:: Data extracts

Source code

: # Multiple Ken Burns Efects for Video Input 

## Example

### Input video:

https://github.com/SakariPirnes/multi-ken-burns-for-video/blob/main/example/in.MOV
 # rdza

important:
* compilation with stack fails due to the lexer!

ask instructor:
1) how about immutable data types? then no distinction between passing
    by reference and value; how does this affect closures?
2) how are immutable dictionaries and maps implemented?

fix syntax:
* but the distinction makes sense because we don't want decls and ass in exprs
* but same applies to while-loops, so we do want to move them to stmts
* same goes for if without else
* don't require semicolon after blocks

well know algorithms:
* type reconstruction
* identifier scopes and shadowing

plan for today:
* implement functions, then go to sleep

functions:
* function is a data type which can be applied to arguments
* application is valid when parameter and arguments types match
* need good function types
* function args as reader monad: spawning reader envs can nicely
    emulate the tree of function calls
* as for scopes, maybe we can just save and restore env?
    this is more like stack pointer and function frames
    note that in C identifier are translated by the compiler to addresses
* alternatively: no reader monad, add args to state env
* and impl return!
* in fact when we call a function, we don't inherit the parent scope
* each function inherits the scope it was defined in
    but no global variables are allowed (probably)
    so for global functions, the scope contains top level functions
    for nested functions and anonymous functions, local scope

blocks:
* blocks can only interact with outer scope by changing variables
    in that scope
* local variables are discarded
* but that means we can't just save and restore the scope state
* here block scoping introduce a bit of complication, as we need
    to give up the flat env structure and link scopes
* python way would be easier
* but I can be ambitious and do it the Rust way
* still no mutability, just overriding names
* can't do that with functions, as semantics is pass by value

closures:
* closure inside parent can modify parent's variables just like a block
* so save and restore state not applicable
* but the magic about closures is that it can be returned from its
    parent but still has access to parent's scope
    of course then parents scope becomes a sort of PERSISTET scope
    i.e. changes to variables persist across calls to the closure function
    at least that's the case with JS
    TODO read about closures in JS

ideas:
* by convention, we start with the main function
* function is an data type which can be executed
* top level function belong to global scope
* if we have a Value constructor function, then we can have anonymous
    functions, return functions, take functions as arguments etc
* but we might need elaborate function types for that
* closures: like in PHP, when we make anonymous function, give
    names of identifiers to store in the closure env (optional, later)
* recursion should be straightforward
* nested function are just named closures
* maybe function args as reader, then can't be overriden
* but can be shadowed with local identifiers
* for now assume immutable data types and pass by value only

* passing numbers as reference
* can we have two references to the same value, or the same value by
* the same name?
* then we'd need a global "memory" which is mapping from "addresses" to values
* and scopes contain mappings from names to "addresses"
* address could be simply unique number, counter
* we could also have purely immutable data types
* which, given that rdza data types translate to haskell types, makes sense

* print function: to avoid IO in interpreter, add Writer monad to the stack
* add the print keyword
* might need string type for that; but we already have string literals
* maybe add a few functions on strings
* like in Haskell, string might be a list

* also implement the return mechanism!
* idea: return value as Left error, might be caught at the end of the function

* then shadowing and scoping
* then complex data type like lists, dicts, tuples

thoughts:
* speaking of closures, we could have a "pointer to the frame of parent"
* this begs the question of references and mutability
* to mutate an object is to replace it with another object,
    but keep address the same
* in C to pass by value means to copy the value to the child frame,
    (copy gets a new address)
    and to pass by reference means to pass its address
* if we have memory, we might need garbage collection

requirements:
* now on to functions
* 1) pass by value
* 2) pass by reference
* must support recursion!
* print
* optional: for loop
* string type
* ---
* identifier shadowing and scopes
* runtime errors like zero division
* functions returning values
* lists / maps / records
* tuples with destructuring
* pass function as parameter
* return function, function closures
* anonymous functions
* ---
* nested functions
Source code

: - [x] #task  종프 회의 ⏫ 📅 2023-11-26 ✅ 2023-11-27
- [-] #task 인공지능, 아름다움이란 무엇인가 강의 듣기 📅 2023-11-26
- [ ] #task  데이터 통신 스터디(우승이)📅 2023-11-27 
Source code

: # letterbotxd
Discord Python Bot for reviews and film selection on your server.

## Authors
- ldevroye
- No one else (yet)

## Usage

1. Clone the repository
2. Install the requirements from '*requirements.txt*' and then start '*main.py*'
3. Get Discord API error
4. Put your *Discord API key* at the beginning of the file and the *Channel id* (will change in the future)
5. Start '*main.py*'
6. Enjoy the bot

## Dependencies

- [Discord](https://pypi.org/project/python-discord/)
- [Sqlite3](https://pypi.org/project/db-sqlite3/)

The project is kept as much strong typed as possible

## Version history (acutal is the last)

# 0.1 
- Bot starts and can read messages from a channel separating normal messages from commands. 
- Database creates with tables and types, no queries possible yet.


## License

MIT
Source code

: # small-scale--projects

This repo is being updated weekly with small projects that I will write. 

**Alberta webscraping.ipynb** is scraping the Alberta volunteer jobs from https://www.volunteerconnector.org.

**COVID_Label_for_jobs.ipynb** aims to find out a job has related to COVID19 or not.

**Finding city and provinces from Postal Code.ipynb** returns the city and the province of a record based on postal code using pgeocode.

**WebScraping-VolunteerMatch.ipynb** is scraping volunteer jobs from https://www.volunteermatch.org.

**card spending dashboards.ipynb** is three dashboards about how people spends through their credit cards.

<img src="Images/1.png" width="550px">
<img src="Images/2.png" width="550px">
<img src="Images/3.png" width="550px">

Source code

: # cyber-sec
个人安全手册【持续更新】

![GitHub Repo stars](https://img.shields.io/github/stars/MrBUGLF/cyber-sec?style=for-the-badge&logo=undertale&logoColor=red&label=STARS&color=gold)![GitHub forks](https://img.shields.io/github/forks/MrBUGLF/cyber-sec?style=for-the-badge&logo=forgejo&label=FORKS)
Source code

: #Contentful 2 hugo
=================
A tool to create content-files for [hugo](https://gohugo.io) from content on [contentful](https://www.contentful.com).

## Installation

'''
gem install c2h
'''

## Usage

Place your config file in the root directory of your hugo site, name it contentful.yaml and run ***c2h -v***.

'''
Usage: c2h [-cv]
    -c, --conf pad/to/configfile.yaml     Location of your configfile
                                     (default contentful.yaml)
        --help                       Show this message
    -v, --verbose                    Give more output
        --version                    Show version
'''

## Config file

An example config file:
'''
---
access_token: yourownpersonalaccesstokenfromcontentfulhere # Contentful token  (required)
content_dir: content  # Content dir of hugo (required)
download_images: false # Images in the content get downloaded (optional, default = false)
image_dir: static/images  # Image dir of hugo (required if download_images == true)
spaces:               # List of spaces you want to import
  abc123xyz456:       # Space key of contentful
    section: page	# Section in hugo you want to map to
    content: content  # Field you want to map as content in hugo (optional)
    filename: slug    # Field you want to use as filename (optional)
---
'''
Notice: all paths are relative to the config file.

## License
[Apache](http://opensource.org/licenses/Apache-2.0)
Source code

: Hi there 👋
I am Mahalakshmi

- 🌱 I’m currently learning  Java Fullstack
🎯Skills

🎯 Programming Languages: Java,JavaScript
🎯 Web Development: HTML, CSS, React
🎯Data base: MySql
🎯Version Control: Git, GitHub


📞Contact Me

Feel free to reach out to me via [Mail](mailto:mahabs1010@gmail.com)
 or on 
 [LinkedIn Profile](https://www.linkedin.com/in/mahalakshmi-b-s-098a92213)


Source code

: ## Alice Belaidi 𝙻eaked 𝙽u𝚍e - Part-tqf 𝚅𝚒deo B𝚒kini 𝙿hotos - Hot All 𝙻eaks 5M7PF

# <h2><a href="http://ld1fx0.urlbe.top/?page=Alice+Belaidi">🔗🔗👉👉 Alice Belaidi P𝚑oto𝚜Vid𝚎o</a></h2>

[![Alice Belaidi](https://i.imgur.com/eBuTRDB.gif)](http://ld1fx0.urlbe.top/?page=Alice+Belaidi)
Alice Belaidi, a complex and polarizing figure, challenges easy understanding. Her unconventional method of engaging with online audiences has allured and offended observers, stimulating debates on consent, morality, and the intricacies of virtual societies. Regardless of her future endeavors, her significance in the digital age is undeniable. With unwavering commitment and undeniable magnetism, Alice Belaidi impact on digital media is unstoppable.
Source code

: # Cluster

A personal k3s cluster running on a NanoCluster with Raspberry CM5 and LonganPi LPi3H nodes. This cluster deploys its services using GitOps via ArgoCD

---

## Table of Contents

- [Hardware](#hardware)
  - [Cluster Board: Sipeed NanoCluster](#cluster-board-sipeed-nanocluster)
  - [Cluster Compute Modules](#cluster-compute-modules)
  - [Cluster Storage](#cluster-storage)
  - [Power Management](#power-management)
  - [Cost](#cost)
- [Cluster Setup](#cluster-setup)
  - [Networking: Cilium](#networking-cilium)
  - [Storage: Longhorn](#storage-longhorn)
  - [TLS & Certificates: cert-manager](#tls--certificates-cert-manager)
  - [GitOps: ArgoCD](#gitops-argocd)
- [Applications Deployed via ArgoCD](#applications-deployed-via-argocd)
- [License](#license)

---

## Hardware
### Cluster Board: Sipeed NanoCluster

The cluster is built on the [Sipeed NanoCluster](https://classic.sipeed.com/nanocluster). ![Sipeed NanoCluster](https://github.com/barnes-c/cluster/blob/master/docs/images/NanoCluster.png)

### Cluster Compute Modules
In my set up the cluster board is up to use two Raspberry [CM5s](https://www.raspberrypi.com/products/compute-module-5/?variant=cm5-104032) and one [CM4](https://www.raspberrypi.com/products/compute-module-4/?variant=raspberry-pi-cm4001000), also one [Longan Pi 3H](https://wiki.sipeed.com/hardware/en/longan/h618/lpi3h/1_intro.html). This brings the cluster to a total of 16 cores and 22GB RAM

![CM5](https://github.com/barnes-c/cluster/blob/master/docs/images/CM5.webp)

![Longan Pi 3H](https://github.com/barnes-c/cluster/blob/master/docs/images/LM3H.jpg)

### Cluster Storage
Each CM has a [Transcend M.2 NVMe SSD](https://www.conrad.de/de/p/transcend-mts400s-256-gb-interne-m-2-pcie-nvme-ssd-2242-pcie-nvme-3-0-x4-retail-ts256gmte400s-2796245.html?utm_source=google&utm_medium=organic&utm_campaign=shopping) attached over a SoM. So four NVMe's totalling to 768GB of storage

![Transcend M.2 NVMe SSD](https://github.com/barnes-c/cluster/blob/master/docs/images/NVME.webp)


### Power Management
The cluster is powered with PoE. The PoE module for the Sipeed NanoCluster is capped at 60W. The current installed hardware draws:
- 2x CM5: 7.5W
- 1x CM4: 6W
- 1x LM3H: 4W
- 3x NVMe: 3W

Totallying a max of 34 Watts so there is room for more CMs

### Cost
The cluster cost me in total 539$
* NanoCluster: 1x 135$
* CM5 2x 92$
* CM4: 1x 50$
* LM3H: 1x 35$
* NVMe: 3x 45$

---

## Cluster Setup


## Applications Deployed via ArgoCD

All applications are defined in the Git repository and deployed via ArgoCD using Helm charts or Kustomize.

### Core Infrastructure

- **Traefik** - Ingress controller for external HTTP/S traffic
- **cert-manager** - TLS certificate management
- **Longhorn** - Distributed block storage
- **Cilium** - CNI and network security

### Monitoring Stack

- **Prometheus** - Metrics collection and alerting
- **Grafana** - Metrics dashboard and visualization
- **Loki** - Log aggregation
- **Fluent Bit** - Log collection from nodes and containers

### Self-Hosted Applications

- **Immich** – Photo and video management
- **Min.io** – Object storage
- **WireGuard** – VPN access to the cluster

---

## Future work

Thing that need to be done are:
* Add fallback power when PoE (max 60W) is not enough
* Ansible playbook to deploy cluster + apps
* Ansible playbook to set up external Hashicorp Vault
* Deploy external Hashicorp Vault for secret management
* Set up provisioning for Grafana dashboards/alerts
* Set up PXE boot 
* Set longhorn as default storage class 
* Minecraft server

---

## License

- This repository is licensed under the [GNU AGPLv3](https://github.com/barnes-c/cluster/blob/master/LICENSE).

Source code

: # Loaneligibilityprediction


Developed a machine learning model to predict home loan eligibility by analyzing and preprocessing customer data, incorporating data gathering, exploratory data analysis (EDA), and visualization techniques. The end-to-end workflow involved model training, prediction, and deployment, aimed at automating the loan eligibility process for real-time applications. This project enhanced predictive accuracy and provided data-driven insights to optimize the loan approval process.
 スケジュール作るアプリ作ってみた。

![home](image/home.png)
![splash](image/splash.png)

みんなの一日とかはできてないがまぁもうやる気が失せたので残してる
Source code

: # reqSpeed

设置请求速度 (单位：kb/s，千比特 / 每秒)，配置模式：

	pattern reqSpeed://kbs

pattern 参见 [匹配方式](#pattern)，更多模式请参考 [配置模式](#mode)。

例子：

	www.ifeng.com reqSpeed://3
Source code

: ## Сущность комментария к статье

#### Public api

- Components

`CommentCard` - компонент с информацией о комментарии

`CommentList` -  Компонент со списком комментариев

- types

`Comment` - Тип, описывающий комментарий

::::

What is expected
From the lines above, copy those that contain the word "Modules".

Reply to the task
  - [Cluster Compute Modules](#cluster-compute-modules)
### Cluster Compute Modules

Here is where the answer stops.